Buryatia as one of the beautiful regions of the East Siberia strikes everyone with amazing diversity of nature organically combining grandeur and might of Baikal, boundless taiga space, deep rivers and snow-covered tops of the Sayan mountain ridges. From the ancient times different tribes and peoples inhabited the territory of the present-day Buryatia.
During the Stone Age they were occupied with hunting and fishing. The Bronze Age saw the appearance of the "slab grave" culture with ancient tombstones, the so-called "reindeer stones" in steppes and numerous rock and cave paintings. People living in the distant past could process copper and bronze, manufacture beautiful decorations and household articles made of gold and bronze showing a high level of workmanship.
One of the most interesting pages in the history of Buryatia is related with the Hunnish people having replaced the "slab grave" hearers during the last centuries B.C. Only a few settlements and some gigantic burial-vaults were left after the centuries-long supremacy of the conglomerate of these tribes who had created the first state to appear in Central Asia. At the northern boundaries of their estate the Hunnish tribes built fortification outpost, that is now called as Nizhniy-Ivolginsk Gorodische. A large number of burials is known to be discovered in the south of Buryatia. One of them was found within the region of Ust-Kyakhta, in Ilmovaya Pad.
After the disintegration of the Hunnish state the tribes once living in the territory of present-day Buryatia were drawn into vortex of different ethnic formations. The Syanyabies, Kurykans, Mongolian-speaking Kidanies, early medieval Mongolian tribes and ancestors of the Tungus people lived there.
In such a complicated historical situation there was taking place the formation of the Buryat and Evenk ethnos. The Buryats belong to the Central-Asian type of the North-Asian race of the large Mongoloide race.
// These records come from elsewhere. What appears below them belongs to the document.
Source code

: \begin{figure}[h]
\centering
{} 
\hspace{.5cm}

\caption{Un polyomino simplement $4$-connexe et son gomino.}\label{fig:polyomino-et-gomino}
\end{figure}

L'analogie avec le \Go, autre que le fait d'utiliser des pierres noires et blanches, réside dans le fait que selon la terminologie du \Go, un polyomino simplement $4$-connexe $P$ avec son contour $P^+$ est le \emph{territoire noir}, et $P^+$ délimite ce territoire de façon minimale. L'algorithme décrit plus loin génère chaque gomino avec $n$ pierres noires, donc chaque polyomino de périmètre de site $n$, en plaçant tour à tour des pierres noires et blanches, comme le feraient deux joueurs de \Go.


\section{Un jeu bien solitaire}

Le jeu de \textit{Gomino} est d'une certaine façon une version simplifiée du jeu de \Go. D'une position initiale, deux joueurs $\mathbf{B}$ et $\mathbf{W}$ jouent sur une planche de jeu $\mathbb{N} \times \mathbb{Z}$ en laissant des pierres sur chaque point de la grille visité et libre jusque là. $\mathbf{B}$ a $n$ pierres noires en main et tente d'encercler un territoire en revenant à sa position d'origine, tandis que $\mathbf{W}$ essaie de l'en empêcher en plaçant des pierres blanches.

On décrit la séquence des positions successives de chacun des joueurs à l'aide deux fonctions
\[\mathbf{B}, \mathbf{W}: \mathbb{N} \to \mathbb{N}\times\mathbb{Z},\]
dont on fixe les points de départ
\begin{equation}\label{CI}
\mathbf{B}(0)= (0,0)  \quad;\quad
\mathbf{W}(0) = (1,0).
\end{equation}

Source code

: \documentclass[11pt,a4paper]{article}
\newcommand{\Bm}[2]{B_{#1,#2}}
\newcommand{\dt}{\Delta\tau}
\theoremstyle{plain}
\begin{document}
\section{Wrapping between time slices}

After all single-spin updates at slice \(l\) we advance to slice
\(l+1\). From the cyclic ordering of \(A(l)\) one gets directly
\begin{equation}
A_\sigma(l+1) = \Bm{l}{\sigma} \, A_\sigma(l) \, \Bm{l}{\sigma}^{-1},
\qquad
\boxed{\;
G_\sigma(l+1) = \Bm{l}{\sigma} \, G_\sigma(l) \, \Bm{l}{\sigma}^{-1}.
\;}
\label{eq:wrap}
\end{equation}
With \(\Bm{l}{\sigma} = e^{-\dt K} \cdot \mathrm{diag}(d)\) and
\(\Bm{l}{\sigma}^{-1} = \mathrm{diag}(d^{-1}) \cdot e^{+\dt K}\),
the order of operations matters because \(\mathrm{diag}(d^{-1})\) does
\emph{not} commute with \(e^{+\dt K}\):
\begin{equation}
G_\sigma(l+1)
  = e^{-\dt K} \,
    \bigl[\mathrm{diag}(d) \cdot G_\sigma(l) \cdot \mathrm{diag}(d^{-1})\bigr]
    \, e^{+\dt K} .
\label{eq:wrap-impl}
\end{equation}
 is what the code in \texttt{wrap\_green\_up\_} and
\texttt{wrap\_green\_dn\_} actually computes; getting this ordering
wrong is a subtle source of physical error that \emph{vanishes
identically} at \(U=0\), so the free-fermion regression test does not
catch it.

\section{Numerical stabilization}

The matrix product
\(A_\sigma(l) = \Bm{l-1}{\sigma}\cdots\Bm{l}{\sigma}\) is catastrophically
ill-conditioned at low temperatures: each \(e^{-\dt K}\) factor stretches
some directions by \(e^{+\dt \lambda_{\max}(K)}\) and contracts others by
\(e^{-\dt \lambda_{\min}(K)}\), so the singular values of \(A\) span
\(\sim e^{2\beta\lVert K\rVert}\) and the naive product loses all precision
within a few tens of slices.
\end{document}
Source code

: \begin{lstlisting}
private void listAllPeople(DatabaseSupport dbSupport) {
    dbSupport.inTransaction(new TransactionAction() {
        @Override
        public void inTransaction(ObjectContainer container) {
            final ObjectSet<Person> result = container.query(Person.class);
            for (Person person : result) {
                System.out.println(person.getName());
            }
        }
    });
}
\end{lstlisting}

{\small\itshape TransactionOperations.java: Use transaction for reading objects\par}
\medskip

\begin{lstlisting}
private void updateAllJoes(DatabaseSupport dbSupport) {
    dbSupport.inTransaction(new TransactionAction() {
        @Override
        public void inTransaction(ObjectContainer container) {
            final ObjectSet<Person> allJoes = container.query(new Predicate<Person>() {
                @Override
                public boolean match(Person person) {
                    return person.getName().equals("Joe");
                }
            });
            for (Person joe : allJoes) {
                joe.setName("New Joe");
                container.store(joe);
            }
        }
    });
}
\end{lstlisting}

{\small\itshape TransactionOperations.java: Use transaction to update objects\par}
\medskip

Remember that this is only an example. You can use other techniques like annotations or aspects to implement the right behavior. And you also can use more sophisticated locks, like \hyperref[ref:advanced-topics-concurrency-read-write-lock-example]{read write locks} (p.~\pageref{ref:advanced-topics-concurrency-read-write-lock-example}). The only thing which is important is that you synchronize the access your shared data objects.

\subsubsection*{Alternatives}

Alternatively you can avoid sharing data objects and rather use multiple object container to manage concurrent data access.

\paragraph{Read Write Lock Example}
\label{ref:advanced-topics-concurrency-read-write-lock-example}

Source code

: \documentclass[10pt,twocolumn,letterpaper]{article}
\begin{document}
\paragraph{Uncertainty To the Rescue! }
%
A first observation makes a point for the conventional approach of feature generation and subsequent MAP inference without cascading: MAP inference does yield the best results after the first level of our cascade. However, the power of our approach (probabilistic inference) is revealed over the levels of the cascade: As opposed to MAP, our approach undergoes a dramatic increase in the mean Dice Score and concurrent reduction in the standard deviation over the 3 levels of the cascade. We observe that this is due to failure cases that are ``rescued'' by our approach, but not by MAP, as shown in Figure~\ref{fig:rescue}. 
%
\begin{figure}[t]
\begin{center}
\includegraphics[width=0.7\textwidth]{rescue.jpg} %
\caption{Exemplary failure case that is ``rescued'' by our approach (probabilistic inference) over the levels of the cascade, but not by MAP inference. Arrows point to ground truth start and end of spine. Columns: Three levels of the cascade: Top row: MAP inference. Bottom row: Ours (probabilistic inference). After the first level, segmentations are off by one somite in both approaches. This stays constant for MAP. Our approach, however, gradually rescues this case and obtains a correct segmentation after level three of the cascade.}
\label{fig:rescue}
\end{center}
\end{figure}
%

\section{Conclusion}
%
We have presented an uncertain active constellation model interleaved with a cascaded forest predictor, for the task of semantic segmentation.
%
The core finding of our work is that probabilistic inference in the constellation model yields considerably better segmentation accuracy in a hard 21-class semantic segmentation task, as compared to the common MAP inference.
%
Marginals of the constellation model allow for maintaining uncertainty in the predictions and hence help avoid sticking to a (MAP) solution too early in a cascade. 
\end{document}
They speak the Buryat language of the north subgroup of Mongolian group of the Altai family. There are distinguished western and eastern groups of dialects. Up to 1930 large group of the Buryats (Transbaikalian) made use of the Old Mongolian written language and since 1931 they used the written language on the base of Latin graph, and beginning from 1939 on the base of the Russian (Cyrillic) alphabet. Most of the western Buryats were considered to be orthodox retaining shamanism, but the faithful Buryats in Transbaikalia are the adherents of Buddhism. At datsans (Buddhist monasteries) there existed ecclesiastical schools, workshops for manufacture of icons and sculptures, printing shops. The Buryat lamas (Buddhist monks) were famed for their erudition, there were rather famous theologians, physicians and astrologists among them. And the datsan architecture was peculiar attracting attention with its originality and vividity.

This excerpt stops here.